Significant thermal contact resistances have been recognized as occurring at the current collector plate and the GDL. At other component interfaces, contact resistances are commonly ignored [18]. Thermal contact resistance between multiple layers of GDL was found to be negligible [19], and the contact resistance with solid plates (\(R_{ct}\)) was found to be about 1–1.5 × 10−4 m2 K/W at typical cell compaction pressures.

The conservation of electron charge equation must be solved in the electronically conductive domains. Voltage losses arising from electronic conduction have been ignored in many models; thought to be insignificant due to the high electrical conductivity of the respective materials.
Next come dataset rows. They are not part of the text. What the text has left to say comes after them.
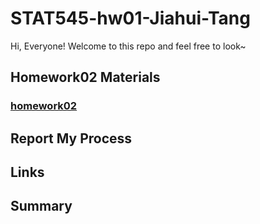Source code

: 
# STAT545-hw01-Jiahui-Tang

Hi, Everyone! Welcome to this repo and feel free to look~

## Homework02 Materials

### [homework02](https://stat545.com/hw02_explore-gapminder-dplyr.html)



## Report My Process



## Links



## Summary

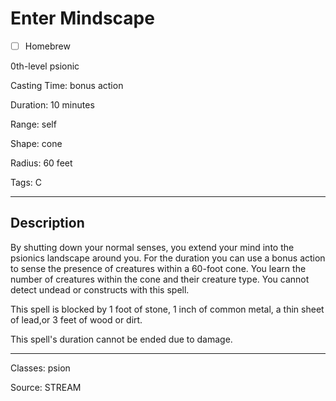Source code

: # Enter Mindscape

- [ ] Homebrew

0th-level psionic

Casting Time: bonus action

Duration: 10 minutes

Range: self

Shape: cone

Radius: 60 feet

Tags: C

---

## Description
By shutting down your normal senses, you extend your mind into the psionics landscape around you. For the duration you can use a bonus action to sense the presence of creatures within a 60-foot cone. You learn the number of creatures within the cone and their creature type. You cannot detect undead or constructs with this spell.

This spell is blocked by 1 foot of stone, 1 inch of common metal, a thin sheet of lead,or 3 feet of wood or dirt.

This spell's duration cannot be ended due to damage.

---

Classes: psion

Source: STREAM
Current flux \(\overrightarrow {{{\mathbf{J}}}_{e}}\) in Eq. (14) (A m−2) is represented as the flow of positive charges in the direction of reduced electrical potential, in the presence of an electric field \(\overrightarrow {{\mathbf{E}}}\) (V m−1), and current must be conserved as Eq. (14) where \(\Phi _{e}\) is the scalar electric potential and \(\sigma_{e}\) (S m−1) the electrical conductivity. The electrical conductivity of the current collector plate (CCL) is isotropic, but that of the GDL is a tensor: it has separate in-plane (\(\sigma_{e, = }\)) and thru-plane (\(\sigma_{e, \bot }\)) values as in Eq. (15)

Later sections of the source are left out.